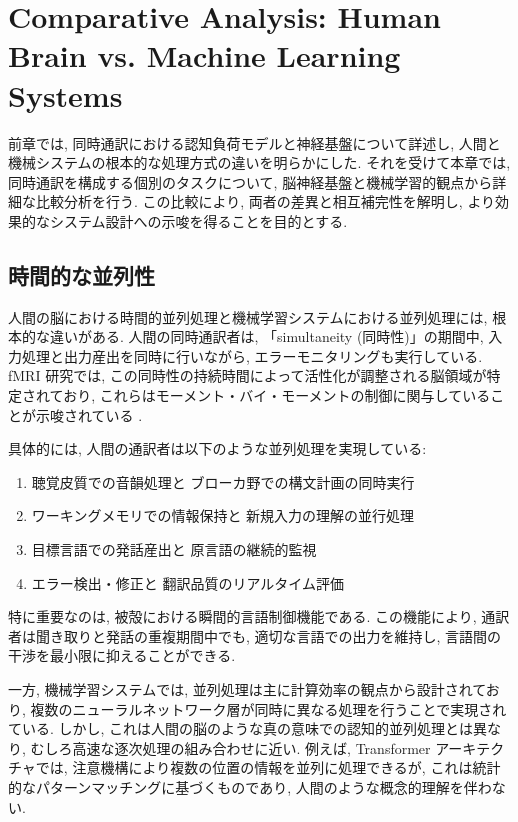 \section{Comparative Analysis: Human Brain vs. Machine Learning Systems}

前章では, 同時通訳における認知負荷モデルと神経基盤について詳述し, 人間と機械システムの根本的な処理方式の違いを明らかにした.
それを受けて本章では, 同時通訳を構成する個別のタスクについて, 脳神経基盤と機械学習的観点から詳細な比較分析を行う.
この比較により, 両者の差異と相互補完性を解明し, より効果的なシステム設計への示唆を得ることを目的とする.

\subsection{時間的な並列性}

人間の脳における時間的並列処理と機械学習システムにおける並列処理には, 根本的な違いがある.
人間の同時通訳者は, 「simultaneity (同時性)」の期間中, 入力処理と出力産出を同時に行いながら, エラーモニタリングも実行している.
fMRI 研究では, この同時性の持続時間によって活性化が調整される脳領域が特定されており, これらはモーメント・バイ・モーメントの制御に関与していることが示唆されている \cite{hervais2015fmri} .

具体的には, 人間の通訳者は以下のような並列処理を実現している:
\begin{enumerate}
\item 聴覚皮質での音韻処理と ブローカ野での構文計画の同時実行
\item ワーキングメモリでの情報保持と 新規入力の理解の並行処理
\item 目標言語での発話産出と 原言語の継続的監視
\item エラー検出・修正と 翻訳品質のリアルタイム評価
\end{enumerate}

特に重要なのは, 被殻における瞬間的言語制御機能である.
この機能により, 通訳者は聞き取りと発話の重複期間中でも, 適切な言語での出力を維持し, 言語間の干渉を最小限に抑えることができる.

一方, 機械学習システムでは, 並列処理は主に計算効率の観点から設計されており, 複数のニューラルネットワーク層が同時に異なる処理を行うことで実現されている.
しかし, これは人間の脳のような真の意味での認知的並列処理とは異なり, むしろ高速な逐次処理の組み合わせに近い.
例えば, Transformer アーキテクチャでは, 注意機構により複数の位置の情報を並列に処理できるが, これは統計的なパターンマッチングに基づくものであり, 人間のような概念的理解を伴わない.

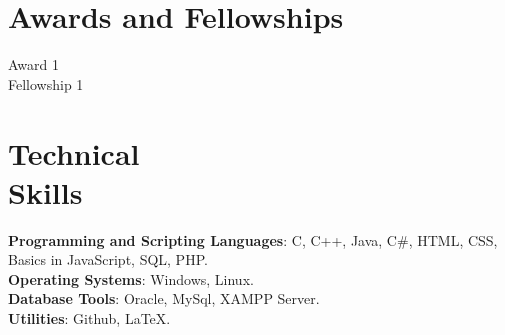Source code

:\documentclass[margin,line]{res}
\begin{document}
\begin{resume}
\section{\sc Awards and Fellowships}
Award 1\\
Fellowship 1\\
\fi

\iffalse
\section{\sc Personal Achievements}
---------------------\\
---------------------
\fi
\section{\sc Technical\\ Skills}
{\bf Programming and Scripting Languages}:  C, C++, Java, C\#, HTML, CSS, Basics in JavaScript, SQL, PHP.\\
{\bf Operating Systems}: Windows, Linux.\\
\iffalse
{\bf Tools}: Intel VTunes, GDB, Valgrind, Latex, Subversion, Crystal Reports, Informatica, Business Objects, IBM WebSphere Studio, MicroStrategy, Rational Rose Suite, Macromedia Dreamweaver, Adobe Photoshop \\
\fi
{\bf Database Tools}: Oracle, MySql, XAMPP Server.\\ 
{\bf Utilities}: Github, LaTeX. 
\vspace{0.3cm}

\iffalse

\end{resume}
\end{document}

....

### EXERCISE REQUIREMENTS
Filter the data for the string "begin" and copy every line that has it.

### RESULT FOR THIS EXERCISE
\begin{enumerate}
\begin{document}
\begin{resume}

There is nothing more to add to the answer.